Innovation Dashboards and Metrics

Innovation prototypes must be continuously measured to demonstrate quantifiable progress. However, measuring progress in a vacuum and without aim to a calculated commercialization is a fool's errand.

The four types of innovation measurement needed to deliver a holistic view and progress toward market success include market measurement, customer insights, prototype advancement and innovation portfolio management.

Market Measurement

Market analysis is a precursor to assessing innovation viability. Key market measurements that I routinely calculate to validate commercialization potential include the following:

  • Market sizing, including the Total Addressable Market (TAM) and individual target or niche markets
  • Annual market growth, generally broken down by industry, persona, geography and other factors
  • Existing market penetration (saturation)
  • Forecast models with assumptions for new product adoption rates (by segment and persona)
  • Value propositions with price elasticity models
  • Competitive analysis, including under-appraised competitor products

Each of the above factors is needed to accurately forecast market share adoption and revenue potential. The below market analysis dashboard is from a client project and shows how I sometimes categorize this data.

Market Analysis Dashboard

Once the revenue potential is quantified, the team can then calculate the cost of sale, including production and Go-To-Market costs, to show financial viability and support continued investment in the innovation concept.

Many innovation teams give short rift to market analysis. Common mistakes include overly broad or inflated market sizing, homogenous or inaccurate customer segmentation analysis, missing price elasticity models, unrealistic supplier quality or speed, incomplete manufacturing costs, insufficient Go-To-Market investments (i.e. marketing investment, sales staff education, customer service training, product launch, etc.) and under-estimated time to deliver progressive upgrades, improvements and iterative releases.

Customer Measurements

Innovation without customer insights is innovation in the dark. Customer insights are the headlights to see what customers will require to embrace and adopt new innovations. Customer insights vary by industry. The below consumer insights dashboard reveals the buyer insights for a retail client.

Consumer Insights Dashboard

Retail purchases are low consideration purchases. They are fast, frequent, impulse purchases generally made without a conscience decision-making process. In contrast, business to business purchases are medium or high consideration purchases. They incur a very conscience decision-making process over an extended period and involve multiple people or buying committees. A customer insights dashboard I created for an industrial client is shown below.

Customer Insights Dashboard

The most important prototype metrics are not related to iteration cycle time, innovation speed or other internal measures. The most important measures are customer measures, and primarily how customers measure value when making purchase decisions.
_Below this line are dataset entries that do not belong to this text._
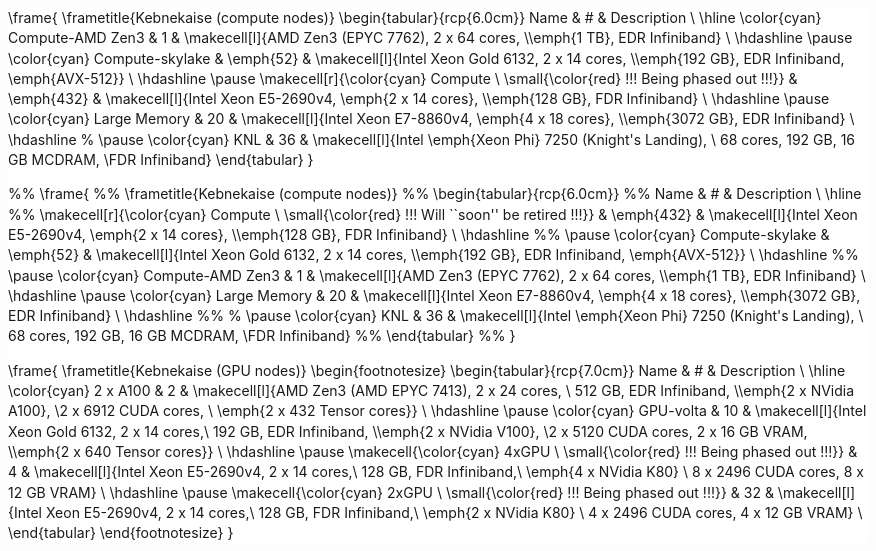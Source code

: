 \frame{
\frametitle{Kebnekaise (compute nodes)}
\begin{tabular}{rcp{6.0cm}}
 Name & \# & Description \\ \hline 
         \color{cyan} Compute-AMD Zen3 & 1 & \makecell[l]{AMD Zen3 (EPYC 7762), 2 x 64 cores, \\\emph{1 TB}, EDR Infiniband} \\ \hdashline
        \pause \color{cyan} Compute-skylake & \emph{52} & \makecell[l]{Intel Xeon Gold 6132, 2 x 14 cores, \\\emph{192 GB}, EDR Infiniband, \emph{AVX-512}} \\ \hdashline
        \pause \makecell[r]{\color{cyan} Compute \\ \small{\color{red} !!! Being phased out !!!}} & \emph{432} & \makecell[l]{Intel Xeon E5-2690v4, \emph{2 x 14 cores}, \\\emph{128 GB}, FDR Infiniband} \\ \hdashline
        \pause \color{cyan} Large Memory & 20 & \makecell[l]{Intel Xeon E7-8860v4, \emph{4 x 18 cores}, \\\emph{3072 GB}, EDR Infiniband} \\ \hdashline
% \pause \color{cyan} KNL & 36 & \makecell[l]{Intel \emph{Xeon Phi} 7250 (Knight's Landing), \\ 68 cores, 192 GB, 16 GB MCDRAM, \\FDR Infiniband}
\end{tabular}
}

%% \frame{
%% \frametitle{Kebnekaise (compute nodes)}
%% \begin{tabular}{rcp{6.0cm}}
%%  Name & \# & Description \\ \hline 
%%          \makecell[r]{\color{cyan} Compute \\ \small{\color{red} !!! Will ``soon'' be retired !!!}} & \emph{432} & \makecell[l]{Intel Xeon E5-2690v4, \emph{2 x 14 cores}, \\\emph{128 GB}, FDR Infiniband} \\ \hdashline
%%      \pause \color{cyan} Compute-skylake & \emph{52} & \makecell[l]{Intel Xeon Gold 6132, 2 x 14 cores, \\\emph{192 GB}, EDR Infiniband, \emph{AVX-512}} \\ \hdashline
%%  \pause \color{cyan} Compute-AMD Zen3 & 1 & \makecell[l]{AMD Zen3 (EPYC 7762), 2 x 64 cores, \\\emph{1 TB}, EDR Infiniband} \\ \hdashline \pause \color{cyan} Large Memory & 20 & \makecell[l]{Intel Xeon E7-8860v4, \emph{4 x 18 cores}, \\\emph{3072 GB}, EDR Infiniband} \\ \hdashline
%% % \pause \color{cyan} KNL & 36 & \makecell[l]{Intel \emph{Xeon Phi} 7250 (Knight's Landing), \\ 68 cores, 192 GB, 16 GB MCDRAM, \\FDR Infiniband}
%% \end{tabular}
%% }

 \frame{
 \frametitle{Kebnekaise (GPU nodes)}
 \begin{footnotesize}
 \begin{tabular}{rcp{7.0cm}}
 Name & \# & Description \\ \hline
        \color{cyan} 2 x A100 & 2 & \makecell[l]{AMD Zen3 (AMD EPYC 7413), 2 x 24 cores, \\ 512 GB, EDR Infiniband, \\\emph{2 x NVidia A100}, \\2 x 6912 CUDA cores, \\ \emph{2 x 432 Tensor cores}} \\ \hdashline
        \pause \color{cyan} GPU-volta & 10 & \makecell[l]{Intel Xeon Gold 6132, 2 x 14 cores,\\ 192 GB, EDR Infiniband, \\\emph{2 x NVidia V100}, \\2 x 5120 CUDA cores, 2 x 16 GB VRAM, \\\emph{2 x 640 Tensor cores}} \\ \hdashline 
  \pause \makecell{\color{cyan} 4xGPU \\ \small{\color{red} !!! Being phased out !!!}} & 4 & \makecell[l]{Intel Xeon E5-2690v4, 2 x 14 cores,\\ 128 GB, FDR Infiniband,\\ \emph{4 x NVidia K80} \\ 8 x 2496 CUDA cores, 8 x 12 GB VRAM} \\ \hdashline
  \pause \makecell{\color{cyan} 2xGPU \\ \small{\color{red} !!! Being phased out !!!}} & 32 & \makecell[l]{Intel Xeon E5-2690v4, 2 x 14 cores,\\ 128 GB, FDR Infiniband,\\ \emph{2 x NVidia K80} \\ 4 x 2496 CUDA cores, 4 x 12 GB VRAM} \\ 
 \end{tabular}
 \end{footnotesize}
 }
While the top decision-making criteria in the above retail industry dashboard was Customer Experience, the top two decision factors for the above referenced industrial client are payback (aka return on investment) and risk reduction. A critical prototype measurement to satisfy these objectives is customer mean time-to-value. Accelerating time to value reduces risk, minimizes operating cash flow, and demonstrates measurable success by showing impact in the Profit & Loss statement. For this industrial client, payback and time-to-value were measured and improved with each prototype iteration, and that ultimately led to an enthusiastic customer adoption. However, we wouldn’t have known these top success factors if we hadn't first acquired our customer insights.

Innovation Performance Measurement

Objective measurements are needed to advance a prototype's value from subjective excitement to objective visibility, and then from visibility to predictability. Below is a prototype dashboard I created for a Media and Entertainment client.

Innovation Dashboard

In addition to objective performance measures for prototype value and advancement with each iteration, you can see how the customer insights for purchase propensity, replacement propensity and price elasticity impact the prototype success factors.

From my experience in leading or working with innovation teams, I've found price elasticity to be a critical metric that is often missed. Understanding the customers willingness to pay is needed to produce accurate adoption rates, cost models and financial models. Waiting until the prototype is complete before determining accurate revenue achievement and cost to mass produce the item creates risks that could have been avoided.

Innovation Portfolio Measurement

A holistic view is needed to measure progress and manage risk of your innovation program. Focusing on the Essential Innovation Metrics™ will simplify and accelerate your analysis. The Essential Innovation Metrics™ is term I created when running Vantive. It was born from the need to isolate leading and lagging indicators and separate the signals from the noise. There's no shortage of things that can be measured, but there is a subset of measures that most drive action to improve innovation programs. Below is one of the Essential Innovation dashboards.

Innovation Portfolio Dashboard

 

Too many measures dilute what's most important and hijack focus. The Essential Innovation Metrics include a balanced portfolio of the most impactful leading and lagging indicators and emphasize the measures that most drive improvement and innovation success.